Lecture 7 - Model Selection, Evaluation Flashcards
What are the two goals of evaluating the prediction performance?
- Model selection: almost all methods have parameters that need to be chosen
- Model evaluation: After selecting your hypothesis, estimate how well it generalizes to new data.
What does the loss function tell?
The price for predicting y’ when true value is y
What is misclassification rate?
The average zero-one loss over data set, aka the percentage of falses: 10% falses => misclassification rate 0.1
What is classification accuracy?
The fraction of correct instances, aka 1 - misclassification rate
What is the generalization error?
Expected loss over the probability distribution of our data, aka the loss on average for random new instance
What is the standard approach for generalization error?
Having a training and test data
What are some estimators of generalization error?
- Training set error
- Test set error
- CV error
- Bootstrap error
What is bias?
Expected difference between estimated and true error, ideally close to zero
What is optimistic/pessimistic bias?
Optimistic bias: systematically estimates error to be smaller than it is
Pessimistic bias: systematically estimates error to be larger than it is
What is variance?
How large the magnitudes of the differences tend to be on average.

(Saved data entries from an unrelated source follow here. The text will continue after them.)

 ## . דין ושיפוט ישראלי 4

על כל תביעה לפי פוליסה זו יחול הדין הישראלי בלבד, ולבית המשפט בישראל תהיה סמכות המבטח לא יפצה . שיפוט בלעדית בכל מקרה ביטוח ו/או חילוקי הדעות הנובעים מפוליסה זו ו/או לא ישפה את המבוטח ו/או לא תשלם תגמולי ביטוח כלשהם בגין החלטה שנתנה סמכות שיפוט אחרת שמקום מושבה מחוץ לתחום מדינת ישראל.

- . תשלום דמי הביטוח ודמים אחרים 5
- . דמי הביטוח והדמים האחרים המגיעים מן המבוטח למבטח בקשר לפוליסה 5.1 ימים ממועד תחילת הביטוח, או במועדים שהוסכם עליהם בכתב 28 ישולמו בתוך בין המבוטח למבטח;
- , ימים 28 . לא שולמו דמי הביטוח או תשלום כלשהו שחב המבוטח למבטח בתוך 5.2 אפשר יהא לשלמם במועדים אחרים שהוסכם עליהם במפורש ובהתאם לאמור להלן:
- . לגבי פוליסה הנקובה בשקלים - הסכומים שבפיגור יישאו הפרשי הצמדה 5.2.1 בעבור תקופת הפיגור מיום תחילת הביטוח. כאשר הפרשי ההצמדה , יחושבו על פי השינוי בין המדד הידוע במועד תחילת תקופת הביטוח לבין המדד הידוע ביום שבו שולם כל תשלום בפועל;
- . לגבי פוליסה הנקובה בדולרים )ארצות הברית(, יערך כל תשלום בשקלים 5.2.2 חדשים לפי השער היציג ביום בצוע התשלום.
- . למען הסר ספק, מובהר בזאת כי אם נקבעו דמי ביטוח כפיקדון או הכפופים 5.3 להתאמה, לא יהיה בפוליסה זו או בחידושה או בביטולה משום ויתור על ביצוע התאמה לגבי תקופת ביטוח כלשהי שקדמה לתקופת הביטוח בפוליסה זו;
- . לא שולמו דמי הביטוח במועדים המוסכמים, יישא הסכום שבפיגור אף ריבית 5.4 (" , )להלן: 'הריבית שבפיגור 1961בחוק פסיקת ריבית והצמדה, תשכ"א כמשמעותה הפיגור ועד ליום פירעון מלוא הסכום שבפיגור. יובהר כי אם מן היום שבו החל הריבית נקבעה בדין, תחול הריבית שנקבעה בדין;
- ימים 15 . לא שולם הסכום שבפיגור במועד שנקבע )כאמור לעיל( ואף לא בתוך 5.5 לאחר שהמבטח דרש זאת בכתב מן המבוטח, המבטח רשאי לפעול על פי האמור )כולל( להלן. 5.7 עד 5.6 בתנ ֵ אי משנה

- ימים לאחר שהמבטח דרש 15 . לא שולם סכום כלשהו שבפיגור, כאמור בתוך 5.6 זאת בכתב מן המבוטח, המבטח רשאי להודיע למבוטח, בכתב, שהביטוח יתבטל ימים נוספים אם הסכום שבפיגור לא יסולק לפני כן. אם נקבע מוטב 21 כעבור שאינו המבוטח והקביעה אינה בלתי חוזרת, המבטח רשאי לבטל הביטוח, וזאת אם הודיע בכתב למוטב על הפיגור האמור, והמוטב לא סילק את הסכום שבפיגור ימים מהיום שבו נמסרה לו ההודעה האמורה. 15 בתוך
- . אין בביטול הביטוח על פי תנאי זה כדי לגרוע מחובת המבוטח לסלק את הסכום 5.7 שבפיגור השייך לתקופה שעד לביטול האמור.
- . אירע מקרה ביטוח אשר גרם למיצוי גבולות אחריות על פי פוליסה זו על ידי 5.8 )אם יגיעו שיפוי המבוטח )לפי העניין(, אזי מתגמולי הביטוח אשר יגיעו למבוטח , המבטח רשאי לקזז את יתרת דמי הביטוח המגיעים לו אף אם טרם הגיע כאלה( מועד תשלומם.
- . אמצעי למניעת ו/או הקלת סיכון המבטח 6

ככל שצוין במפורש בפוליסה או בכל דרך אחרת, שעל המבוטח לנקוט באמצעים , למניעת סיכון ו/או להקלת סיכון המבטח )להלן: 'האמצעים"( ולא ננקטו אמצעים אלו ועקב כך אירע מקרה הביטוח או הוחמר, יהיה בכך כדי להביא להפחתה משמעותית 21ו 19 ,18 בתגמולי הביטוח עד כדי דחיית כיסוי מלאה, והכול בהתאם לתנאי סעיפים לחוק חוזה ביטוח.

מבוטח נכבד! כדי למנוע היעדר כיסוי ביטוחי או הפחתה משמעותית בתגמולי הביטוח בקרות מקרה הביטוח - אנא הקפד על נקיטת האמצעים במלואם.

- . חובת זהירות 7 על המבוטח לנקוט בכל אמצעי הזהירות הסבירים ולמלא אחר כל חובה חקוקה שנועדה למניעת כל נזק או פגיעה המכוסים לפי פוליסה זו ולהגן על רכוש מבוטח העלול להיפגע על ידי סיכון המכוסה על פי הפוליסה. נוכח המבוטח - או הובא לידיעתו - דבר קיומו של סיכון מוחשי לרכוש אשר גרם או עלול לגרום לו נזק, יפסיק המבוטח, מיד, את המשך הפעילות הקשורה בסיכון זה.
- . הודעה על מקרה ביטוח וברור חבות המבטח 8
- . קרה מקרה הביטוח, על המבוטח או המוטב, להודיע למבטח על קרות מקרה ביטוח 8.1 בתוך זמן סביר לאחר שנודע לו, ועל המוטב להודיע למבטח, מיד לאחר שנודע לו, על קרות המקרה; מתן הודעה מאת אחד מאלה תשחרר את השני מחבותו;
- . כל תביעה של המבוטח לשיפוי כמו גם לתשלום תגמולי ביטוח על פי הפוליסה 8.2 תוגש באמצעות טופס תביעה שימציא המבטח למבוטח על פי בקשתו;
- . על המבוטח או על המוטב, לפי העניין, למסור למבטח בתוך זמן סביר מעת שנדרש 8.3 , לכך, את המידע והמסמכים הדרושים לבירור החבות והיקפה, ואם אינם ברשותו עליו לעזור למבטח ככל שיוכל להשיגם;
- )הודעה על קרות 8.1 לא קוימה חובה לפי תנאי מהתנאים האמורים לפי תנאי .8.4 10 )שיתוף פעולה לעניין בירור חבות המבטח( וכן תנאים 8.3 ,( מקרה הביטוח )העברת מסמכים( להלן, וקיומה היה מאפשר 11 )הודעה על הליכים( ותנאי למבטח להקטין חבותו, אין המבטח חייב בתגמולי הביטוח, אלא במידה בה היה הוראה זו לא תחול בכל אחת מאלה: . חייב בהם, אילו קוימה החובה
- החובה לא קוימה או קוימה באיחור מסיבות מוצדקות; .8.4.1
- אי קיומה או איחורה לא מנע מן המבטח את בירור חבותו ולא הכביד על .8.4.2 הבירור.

Can method with zero bias have large variance?
Yes, negative + positive errors cancel each other
What is training set error (resubstitution error)
The average loss on the training examples.
Has high optimistic bias, since the model is chosen due to good fit to this particular data set
What is testing set error (holdout estimate)?
Splitting data to training and test, then computing average loss on test set.
Is training set error unbiased?
Only if testing a single hypothesis, testing multiple hyperparameters etc leads to optimistic bias
What is the solution to avoid optimistic bias for test set?
Splitting the data to training-validation-test
What is stratification?
Using strategy to make the data splits more similar to distribution of classes in each set.
What is Cross-Validation and why is it used?
It is used because too small test sets can be unreliable. We want as much data as possible for testing and training, so we use CV to make “multiple” training and testing sets from the same data.
What is leave-one-out cross-validation?
Using data of n instances, we use ith instance as a test set and n-1 as training sets, then we loop through all the n.